In this morning’s second reading, Jesus is on foreign terrain, in both senses of the word, because he is outside his own people, and because the challenges he faces and the people he meets are new. He has moved away from his native Galilee, up to the north-west, to Tyre, where a local woman insists he would heal her daughter from a deep disturbance of some kind. There follows that wonderful dialogue where if ever one needed proof that Jesus had a sense of humour, here it is, complete with a reference to scraps being given to dogs (as a lover of those animals I find it hard to stomach how anti-dog the Bible really is!). And the mother, having prodded Jesus out of his posturing about not wanting to deal with outsiders, goes home to find her daughter healed. That episode over, Jesus starts back towards Galilee, and comes across an outsider by race, who is even more of an ‘outsider’ because he can neither hear nor speak, a deaf mute in those days was someone almost totally dependent on others to live anything beginning to approach a normal existence.

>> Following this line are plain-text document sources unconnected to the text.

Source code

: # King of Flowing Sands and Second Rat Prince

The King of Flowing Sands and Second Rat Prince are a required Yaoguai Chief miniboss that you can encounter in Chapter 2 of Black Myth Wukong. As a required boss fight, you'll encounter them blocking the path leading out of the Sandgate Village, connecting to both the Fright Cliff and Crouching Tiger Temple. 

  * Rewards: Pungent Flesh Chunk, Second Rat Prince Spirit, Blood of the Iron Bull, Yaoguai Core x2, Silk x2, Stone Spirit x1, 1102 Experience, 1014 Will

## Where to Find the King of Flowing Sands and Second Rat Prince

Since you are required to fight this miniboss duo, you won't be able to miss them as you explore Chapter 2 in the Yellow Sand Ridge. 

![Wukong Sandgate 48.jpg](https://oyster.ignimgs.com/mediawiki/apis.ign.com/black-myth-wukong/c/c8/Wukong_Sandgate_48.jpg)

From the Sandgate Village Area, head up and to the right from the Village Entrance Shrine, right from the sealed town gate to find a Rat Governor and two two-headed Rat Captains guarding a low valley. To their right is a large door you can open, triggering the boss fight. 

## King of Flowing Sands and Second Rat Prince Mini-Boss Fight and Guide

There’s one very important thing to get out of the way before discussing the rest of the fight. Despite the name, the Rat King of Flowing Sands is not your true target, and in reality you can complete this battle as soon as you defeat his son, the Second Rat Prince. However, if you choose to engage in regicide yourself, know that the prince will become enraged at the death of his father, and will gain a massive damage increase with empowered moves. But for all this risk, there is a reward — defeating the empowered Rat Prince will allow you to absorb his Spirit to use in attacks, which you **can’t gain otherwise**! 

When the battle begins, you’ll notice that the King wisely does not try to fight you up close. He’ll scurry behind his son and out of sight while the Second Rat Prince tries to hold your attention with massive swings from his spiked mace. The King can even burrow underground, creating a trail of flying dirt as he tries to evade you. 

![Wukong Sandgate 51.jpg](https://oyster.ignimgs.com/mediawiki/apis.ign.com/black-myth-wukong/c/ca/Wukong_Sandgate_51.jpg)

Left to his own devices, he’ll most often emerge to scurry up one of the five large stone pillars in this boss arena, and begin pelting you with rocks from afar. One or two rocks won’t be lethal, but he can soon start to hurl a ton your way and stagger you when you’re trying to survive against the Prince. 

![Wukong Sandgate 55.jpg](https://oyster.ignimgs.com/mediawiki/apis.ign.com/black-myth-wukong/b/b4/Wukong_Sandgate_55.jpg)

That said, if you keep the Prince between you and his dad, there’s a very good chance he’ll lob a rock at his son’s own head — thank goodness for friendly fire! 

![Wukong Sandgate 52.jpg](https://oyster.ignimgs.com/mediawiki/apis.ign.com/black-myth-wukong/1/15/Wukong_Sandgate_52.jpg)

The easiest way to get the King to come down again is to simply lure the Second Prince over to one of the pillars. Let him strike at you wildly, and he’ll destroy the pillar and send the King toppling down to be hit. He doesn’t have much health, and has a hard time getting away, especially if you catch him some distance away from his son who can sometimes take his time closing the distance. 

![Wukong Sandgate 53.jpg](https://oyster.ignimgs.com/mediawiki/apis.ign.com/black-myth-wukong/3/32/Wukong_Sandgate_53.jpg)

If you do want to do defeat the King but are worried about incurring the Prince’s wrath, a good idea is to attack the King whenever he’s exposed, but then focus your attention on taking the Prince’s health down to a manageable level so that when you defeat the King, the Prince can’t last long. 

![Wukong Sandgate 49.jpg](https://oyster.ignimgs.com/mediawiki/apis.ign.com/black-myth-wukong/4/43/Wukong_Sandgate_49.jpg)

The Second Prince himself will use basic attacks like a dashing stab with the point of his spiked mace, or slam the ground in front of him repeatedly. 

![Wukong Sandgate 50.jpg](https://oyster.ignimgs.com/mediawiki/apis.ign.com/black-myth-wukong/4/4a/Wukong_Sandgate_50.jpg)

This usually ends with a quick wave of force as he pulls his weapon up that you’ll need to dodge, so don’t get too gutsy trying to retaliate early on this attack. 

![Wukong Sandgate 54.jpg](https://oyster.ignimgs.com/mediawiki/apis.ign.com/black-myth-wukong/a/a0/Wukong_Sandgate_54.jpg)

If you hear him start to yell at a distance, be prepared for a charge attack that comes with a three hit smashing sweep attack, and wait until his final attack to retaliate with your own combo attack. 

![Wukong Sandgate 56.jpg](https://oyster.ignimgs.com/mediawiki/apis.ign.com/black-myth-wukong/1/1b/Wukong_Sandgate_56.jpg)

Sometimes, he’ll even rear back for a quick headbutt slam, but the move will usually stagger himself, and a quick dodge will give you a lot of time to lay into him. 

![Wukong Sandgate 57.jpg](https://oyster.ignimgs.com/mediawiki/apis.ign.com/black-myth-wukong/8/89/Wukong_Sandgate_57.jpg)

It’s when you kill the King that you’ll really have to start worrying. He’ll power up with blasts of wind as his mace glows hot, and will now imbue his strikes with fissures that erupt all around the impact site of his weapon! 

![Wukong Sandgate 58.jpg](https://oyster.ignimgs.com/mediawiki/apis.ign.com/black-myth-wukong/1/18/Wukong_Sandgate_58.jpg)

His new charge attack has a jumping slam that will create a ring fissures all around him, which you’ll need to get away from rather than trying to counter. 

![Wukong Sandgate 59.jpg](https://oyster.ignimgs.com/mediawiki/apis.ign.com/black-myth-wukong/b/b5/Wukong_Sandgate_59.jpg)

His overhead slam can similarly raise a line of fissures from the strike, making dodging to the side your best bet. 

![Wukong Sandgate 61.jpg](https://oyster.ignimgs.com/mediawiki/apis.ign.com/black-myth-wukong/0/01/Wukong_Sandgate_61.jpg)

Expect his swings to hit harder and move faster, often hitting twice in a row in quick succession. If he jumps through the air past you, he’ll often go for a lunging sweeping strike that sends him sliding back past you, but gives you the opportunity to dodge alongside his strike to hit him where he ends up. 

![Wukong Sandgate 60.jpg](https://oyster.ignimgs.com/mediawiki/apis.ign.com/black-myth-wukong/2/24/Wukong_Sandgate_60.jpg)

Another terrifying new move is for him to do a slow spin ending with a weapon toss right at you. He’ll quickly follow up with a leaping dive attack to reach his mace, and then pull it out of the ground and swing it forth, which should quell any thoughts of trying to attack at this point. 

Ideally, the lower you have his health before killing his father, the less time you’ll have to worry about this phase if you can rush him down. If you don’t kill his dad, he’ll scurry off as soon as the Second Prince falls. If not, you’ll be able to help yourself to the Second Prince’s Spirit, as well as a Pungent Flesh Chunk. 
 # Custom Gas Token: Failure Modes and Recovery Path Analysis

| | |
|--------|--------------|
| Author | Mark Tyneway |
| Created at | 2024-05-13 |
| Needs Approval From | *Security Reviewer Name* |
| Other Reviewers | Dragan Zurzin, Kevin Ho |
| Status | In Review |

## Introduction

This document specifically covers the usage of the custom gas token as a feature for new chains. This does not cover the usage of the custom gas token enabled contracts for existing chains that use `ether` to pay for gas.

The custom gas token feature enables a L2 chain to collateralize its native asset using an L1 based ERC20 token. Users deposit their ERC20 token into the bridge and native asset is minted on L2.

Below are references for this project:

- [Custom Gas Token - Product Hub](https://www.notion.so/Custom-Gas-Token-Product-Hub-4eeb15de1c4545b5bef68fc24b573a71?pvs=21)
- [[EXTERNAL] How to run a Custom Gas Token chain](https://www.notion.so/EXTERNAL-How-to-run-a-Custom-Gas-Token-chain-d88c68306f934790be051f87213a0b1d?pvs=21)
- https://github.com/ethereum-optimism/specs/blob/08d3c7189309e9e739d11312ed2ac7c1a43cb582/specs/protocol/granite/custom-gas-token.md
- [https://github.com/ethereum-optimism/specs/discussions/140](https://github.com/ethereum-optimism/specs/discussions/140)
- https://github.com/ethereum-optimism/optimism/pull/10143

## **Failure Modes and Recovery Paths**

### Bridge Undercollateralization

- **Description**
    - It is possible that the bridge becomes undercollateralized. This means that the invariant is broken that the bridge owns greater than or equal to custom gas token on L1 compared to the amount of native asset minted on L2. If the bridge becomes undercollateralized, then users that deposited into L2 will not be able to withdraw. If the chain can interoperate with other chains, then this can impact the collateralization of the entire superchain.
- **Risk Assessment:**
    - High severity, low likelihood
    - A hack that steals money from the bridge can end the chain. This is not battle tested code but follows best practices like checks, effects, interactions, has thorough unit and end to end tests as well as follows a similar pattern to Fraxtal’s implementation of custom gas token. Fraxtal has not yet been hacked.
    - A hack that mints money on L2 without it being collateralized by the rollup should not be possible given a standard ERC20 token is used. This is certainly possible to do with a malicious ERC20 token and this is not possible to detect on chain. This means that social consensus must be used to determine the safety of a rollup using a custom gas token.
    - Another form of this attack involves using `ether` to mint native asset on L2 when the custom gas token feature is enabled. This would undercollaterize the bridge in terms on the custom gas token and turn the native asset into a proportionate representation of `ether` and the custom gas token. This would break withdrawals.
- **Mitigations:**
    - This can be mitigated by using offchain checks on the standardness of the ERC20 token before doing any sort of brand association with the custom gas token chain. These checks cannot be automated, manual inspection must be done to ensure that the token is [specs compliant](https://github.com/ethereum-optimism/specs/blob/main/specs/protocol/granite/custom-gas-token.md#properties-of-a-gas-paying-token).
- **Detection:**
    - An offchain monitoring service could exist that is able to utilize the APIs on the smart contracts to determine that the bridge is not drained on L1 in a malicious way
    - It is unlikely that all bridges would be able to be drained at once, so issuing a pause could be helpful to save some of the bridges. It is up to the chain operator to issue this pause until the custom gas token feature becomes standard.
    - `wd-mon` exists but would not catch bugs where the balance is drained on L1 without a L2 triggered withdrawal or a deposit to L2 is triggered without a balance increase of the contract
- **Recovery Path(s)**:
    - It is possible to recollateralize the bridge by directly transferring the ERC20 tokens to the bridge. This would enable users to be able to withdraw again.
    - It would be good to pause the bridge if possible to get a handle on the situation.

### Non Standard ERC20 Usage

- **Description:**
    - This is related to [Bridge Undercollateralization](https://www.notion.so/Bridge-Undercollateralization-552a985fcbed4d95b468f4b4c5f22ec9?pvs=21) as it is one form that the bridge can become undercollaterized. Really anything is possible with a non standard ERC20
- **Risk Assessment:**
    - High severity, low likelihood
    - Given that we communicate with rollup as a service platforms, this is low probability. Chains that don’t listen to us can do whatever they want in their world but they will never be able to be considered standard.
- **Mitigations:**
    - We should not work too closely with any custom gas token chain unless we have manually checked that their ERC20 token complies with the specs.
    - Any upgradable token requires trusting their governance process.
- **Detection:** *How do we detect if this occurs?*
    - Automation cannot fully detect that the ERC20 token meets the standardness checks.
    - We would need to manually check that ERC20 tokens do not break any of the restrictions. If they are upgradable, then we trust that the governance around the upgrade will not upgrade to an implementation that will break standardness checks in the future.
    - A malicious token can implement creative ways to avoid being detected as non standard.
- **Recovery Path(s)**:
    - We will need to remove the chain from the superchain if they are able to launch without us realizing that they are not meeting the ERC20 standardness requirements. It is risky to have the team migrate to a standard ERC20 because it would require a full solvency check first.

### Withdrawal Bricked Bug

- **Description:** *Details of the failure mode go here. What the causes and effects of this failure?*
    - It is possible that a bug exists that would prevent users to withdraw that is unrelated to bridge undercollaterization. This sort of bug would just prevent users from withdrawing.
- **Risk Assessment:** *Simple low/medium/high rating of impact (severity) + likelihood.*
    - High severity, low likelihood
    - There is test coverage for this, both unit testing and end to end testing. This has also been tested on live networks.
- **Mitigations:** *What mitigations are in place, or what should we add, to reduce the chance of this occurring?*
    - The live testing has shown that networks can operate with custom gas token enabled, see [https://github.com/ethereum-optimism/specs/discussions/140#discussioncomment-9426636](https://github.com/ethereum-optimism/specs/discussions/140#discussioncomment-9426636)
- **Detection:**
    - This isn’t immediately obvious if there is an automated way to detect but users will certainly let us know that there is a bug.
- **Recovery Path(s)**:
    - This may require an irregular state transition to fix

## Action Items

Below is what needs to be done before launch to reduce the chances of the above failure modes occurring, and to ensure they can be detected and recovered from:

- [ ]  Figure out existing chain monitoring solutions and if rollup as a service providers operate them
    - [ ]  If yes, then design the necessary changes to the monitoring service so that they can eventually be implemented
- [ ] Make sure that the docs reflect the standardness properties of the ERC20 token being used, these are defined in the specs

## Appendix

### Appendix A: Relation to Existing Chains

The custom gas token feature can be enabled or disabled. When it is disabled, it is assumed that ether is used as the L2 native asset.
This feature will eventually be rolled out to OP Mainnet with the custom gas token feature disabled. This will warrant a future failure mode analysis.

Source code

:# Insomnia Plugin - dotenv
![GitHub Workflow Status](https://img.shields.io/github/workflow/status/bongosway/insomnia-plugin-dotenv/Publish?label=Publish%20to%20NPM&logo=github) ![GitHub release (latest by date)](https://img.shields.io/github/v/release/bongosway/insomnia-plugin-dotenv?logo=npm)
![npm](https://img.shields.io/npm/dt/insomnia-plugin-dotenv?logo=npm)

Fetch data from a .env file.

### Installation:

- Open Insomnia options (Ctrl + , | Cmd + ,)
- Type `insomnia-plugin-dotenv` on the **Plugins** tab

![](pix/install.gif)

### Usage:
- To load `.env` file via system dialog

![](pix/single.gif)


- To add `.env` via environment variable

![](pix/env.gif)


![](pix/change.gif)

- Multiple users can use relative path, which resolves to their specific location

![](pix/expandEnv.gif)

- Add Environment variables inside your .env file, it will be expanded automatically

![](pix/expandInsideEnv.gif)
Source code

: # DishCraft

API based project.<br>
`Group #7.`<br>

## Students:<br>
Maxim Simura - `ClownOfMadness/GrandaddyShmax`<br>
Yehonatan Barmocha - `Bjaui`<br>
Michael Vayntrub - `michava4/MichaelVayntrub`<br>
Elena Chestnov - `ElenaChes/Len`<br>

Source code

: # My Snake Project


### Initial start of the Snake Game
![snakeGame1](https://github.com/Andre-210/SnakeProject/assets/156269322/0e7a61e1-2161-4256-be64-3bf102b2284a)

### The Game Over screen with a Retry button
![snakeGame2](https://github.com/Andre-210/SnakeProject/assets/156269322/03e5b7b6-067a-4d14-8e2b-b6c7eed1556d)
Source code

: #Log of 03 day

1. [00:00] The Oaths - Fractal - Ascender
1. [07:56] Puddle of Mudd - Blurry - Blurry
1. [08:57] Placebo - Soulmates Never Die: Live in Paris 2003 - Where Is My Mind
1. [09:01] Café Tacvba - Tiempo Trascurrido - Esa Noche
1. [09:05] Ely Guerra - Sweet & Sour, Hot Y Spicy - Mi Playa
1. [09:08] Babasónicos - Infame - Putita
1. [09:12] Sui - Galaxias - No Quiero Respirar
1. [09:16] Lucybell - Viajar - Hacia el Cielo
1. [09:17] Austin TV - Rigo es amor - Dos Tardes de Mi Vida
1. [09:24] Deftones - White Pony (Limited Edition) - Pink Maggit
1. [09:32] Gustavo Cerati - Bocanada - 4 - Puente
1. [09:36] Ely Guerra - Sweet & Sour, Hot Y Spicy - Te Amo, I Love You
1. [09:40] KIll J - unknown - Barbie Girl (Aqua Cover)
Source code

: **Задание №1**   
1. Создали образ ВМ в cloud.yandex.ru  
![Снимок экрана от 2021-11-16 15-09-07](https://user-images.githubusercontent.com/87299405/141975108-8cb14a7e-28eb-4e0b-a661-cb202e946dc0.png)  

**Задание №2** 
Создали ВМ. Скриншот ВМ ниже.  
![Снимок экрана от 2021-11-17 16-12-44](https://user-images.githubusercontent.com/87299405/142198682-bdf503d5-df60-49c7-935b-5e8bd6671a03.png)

These two healings say something challenging about judging and judgement, for the Jews of Jesus’ day would have reacted negatively to the claims of that anonymous woman from Tyre, anxious about her sick daughter; and as for the handicapped man, he just would not have got a look-in. Judging well often involves setting aside our archipelago of prejudices: and sometimes those which are most obvious to others are those to which we ourselves are most blind. Thank God that we live in a society where we are in some sense accountable to each other. But the two healings also say something profound about the character of real community: that we tend to recoil from those who are deeply disturbed, and those who can neither hear nor speak. In fact, to ignore them is to turn ourselves into people who are profoundly diminished. For me, the character of real community is about not trying to pre-define it too closely on our own terms, but to see it as lacking some of the arbitrary boundaries usually based on nothing more than habit, that I like to impose on the life I lead – like realising that the young men in the souvenir shop on the Royal Mile in Edinburgh whom I met a few weeks ago were all Sikhs, or trying to tune in to Lowland Scots dialect in the newspaper shop in North Berwick the next day.
Today’s celebration is about the need for real community – which we do well to ponder carefully, and to view in a way that reflects our own proper estimation of ourselves: realistic, generous, and humble about our merits - as well as our demerits. I can never be a true corkhead, but I was given Honorary status a few years ago! The Island is indeed a great place to be - and it has a real genius for both grasping opportunities and tackling its many problems: but it takes the Christlike virtues of realism, generosity and humility to do so.